[Material for the task]

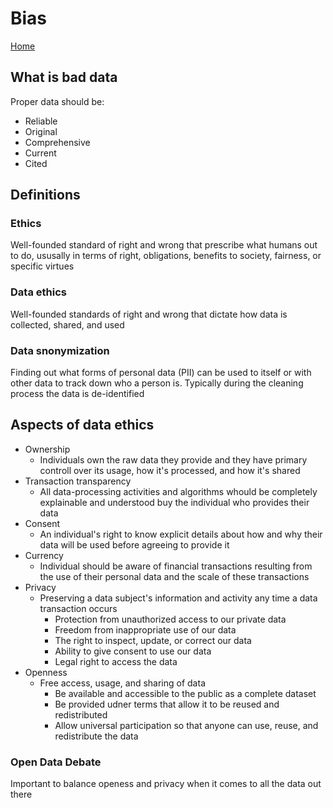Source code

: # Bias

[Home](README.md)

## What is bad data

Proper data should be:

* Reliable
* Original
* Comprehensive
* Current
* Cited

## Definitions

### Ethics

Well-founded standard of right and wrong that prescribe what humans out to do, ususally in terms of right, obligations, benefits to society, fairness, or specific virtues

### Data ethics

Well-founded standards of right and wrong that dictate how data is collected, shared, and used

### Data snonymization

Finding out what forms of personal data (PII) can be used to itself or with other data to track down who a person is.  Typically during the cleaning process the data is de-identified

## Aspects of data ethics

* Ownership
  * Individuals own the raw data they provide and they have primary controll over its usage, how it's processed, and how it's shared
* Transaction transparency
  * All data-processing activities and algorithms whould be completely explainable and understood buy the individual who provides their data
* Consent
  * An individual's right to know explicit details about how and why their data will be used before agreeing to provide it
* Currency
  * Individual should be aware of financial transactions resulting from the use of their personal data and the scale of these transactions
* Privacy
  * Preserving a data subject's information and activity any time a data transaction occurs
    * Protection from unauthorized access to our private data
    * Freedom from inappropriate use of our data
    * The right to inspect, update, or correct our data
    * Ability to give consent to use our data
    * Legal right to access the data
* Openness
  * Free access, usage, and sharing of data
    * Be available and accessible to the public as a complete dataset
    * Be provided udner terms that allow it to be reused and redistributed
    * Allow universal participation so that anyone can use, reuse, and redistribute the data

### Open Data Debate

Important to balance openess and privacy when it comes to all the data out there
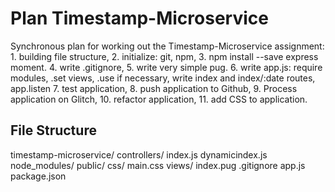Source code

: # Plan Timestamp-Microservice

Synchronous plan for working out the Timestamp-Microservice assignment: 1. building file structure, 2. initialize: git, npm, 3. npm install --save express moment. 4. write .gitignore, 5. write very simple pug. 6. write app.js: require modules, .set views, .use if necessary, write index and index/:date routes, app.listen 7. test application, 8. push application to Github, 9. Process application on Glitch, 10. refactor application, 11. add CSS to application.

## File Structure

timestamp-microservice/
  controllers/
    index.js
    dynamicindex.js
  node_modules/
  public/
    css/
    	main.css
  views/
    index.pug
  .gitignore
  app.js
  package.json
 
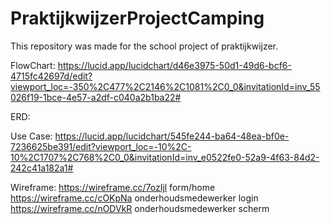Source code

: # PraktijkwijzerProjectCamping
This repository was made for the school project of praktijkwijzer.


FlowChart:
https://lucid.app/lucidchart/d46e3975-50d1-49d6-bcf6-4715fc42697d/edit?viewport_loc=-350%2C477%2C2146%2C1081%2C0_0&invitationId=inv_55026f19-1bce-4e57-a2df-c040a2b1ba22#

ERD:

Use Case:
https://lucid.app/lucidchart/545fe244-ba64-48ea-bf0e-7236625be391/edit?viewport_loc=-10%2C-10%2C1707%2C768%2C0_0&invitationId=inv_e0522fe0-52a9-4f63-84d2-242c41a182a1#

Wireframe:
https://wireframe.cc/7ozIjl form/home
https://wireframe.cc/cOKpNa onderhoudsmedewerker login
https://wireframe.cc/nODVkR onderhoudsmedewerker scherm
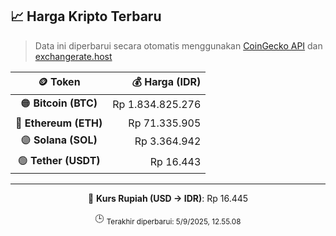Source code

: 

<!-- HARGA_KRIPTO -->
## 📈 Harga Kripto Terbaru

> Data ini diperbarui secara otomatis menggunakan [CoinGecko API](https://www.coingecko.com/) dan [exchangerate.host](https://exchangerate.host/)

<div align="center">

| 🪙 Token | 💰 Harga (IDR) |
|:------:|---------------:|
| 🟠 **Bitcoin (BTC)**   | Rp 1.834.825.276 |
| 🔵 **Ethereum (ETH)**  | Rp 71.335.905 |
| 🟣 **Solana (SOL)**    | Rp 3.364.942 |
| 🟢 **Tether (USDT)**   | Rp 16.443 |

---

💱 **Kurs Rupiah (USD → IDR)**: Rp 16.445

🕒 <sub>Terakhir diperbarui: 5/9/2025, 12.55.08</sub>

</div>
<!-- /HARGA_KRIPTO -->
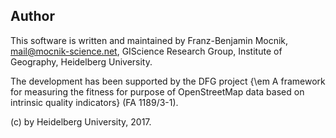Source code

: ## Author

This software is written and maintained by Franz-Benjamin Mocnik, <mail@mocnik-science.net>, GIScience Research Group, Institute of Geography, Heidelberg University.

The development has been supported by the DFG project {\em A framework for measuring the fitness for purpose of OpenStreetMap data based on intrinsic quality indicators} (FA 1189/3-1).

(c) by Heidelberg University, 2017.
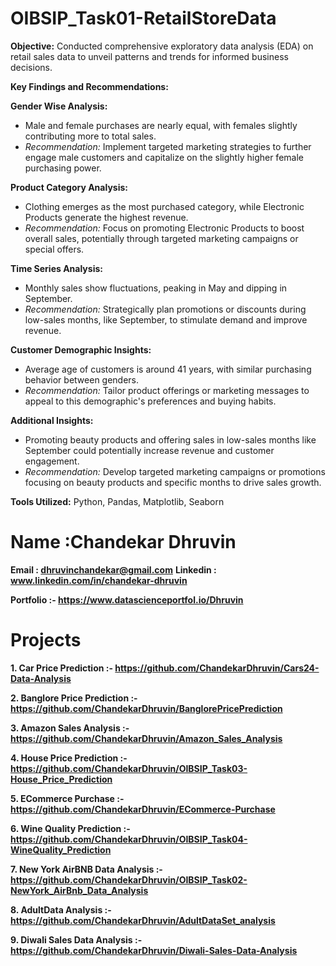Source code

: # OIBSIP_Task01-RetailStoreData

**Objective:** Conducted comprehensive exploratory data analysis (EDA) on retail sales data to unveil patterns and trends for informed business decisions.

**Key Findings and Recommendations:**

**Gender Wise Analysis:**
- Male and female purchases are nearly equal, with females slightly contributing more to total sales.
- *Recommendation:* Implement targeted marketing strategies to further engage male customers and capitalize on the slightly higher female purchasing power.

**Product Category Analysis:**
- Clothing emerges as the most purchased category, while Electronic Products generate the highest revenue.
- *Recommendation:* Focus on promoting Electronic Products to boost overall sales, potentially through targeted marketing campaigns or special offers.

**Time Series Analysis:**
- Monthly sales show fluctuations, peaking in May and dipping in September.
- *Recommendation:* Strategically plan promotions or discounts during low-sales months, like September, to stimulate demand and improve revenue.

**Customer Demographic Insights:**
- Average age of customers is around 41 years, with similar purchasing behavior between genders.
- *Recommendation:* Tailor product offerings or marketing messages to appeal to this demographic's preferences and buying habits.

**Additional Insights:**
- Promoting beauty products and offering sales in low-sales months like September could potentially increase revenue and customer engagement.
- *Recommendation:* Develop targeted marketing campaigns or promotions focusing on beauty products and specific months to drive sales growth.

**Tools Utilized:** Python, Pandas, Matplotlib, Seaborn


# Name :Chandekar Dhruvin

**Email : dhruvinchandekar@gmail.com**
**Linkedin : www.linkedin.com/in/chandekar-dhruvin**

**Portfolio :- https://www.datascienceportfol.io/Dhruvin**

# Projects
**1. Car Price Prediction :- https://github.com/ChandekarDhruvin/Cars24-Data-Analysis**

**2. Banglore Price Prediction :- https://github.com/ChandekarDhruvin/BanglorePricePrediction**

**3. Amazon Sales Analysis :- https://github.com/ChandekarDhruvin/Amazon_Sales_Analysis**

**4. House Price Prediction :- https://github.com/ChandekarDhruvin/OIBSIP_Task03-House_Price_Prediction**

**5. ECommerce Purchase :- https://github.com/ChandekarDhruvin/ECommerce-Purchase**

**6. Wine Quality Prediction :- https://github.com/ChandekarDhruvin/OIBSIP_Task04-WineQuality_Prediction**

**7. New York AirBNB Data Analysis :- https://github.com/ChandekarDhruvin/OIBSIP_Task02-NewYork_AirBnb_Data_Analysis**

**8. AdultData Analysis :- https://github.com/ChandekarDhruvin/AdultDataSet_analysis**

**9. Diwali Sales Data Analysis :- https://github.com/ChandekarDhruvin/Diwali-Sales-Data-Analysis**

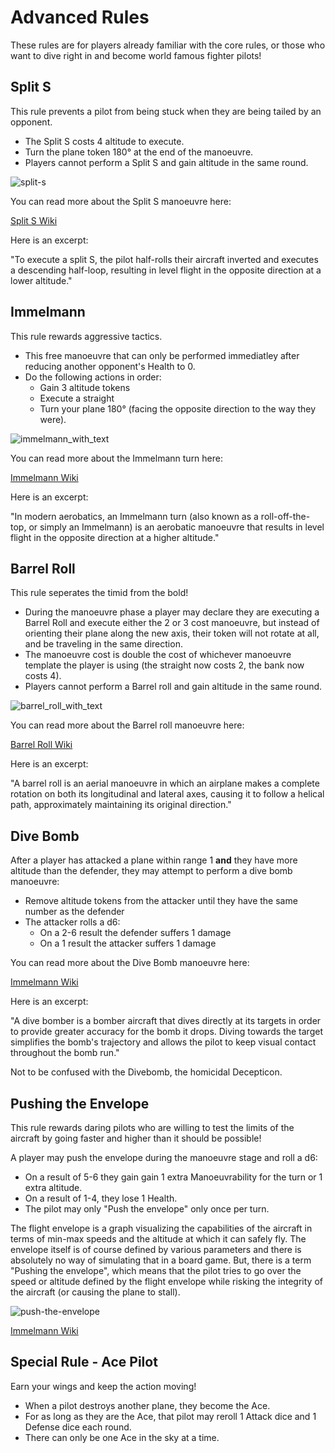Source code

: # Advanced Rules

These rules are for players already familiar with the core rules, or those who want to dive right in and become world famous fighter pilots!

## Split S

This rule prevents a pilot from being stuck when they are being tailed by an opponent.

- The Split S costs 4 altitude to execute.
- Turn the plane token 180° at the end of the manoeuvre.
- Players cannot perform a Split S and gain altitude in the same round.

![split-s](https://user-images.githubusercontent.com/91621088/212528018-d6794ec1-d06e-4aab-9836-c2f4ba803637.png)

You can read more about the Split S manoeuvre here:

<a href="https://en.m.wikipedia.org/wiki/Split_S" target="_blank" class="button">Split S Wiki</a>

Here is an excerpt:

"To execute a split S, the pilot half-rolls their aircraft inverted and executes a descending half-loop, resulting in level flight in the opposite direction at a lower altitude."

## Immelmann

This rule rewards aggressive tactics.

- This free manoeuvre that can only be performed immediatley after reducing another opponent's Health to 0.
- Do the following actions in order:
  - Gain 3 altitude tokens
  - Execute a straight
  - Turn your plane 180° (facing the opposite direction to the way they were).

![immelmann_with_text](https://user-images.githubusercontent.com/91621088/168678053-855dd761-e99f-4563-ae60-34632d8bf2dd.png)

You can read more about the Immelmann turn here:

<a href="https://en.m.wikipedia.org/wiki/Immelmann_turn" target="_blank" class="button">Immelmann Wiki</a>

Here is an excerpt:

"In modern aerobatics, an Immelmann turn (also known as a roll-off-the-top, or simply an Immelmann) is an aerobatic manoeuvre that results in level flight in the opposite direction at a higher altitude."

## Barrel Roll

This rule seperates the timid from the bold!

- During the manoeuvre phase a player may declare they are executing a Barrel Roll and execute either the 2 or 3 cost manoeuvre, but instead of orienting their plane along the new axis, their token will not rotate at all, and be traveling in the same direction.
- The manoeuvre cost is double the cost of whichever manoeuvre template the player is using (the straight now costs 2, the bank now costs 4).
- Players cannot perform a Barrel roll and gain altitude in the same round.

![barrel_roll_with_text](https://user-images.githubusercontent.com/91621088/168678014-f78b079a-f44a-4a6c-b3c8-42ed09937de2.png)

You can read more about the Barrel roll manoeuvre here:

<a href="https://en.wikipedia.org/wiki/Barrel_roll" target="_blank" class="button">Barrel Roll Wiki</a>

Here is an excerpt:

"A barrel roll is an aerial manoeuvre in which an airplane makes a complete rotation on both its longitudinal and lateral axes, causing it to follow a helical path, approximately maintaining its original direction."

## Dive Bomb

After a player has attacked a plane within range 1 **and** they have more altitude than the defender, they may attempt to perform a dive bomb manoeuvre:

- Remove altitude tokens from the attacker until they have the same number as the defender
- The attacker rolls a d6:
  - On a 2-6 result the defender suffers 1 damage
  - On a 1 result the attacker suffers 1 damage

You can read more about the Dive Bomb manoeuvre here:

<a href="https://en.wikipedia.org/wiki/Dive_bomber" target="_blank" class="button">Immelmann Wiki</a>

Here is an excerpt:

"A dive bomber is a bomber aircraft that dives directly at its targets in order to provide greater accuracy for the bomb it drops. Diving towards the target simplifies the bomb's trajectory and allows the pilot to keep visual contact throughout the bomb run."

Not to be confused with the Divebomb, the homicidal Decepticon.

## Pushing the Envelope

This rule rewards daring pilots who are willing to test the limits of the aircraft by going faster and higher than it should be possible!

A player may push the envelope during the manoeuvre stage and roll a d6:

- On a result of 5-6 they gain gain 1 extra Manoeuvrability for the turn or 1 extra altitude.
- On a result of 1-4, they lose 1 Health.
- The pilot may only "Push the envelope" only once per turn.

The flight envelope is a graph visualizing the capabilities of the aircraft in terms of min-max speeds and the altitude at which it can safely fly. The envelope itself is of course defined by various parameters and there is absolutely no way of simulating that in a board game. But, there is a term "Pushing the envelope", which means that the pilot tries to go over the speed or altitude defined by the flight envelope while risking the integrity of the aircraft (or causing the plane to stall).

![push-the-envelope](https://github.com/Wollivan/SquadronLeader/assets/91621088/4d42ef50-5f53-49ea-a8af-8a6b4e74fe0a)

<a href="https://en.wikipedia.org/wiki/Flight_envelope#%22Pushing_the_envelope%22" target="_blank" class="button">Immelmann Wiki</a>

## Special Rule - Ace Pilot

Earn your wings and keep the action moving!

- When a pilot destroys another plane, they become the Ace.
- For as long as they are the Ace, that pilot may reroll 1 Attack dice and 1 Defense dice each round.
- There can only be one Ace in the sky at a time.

[/Material for the task]

Problem to solve: For each line above that includes "diperbarui", copy the line.

Solution to this task:
> Data ini diperbarui secara otomatis menggunakan [CoinGecko API](https://www.coingecko.com/) dan [exchangerate.host](https://exchangerate.host/)
🕒 <sub>Terakhir diperbarui: 5/9/2025, 12.55.08</sub>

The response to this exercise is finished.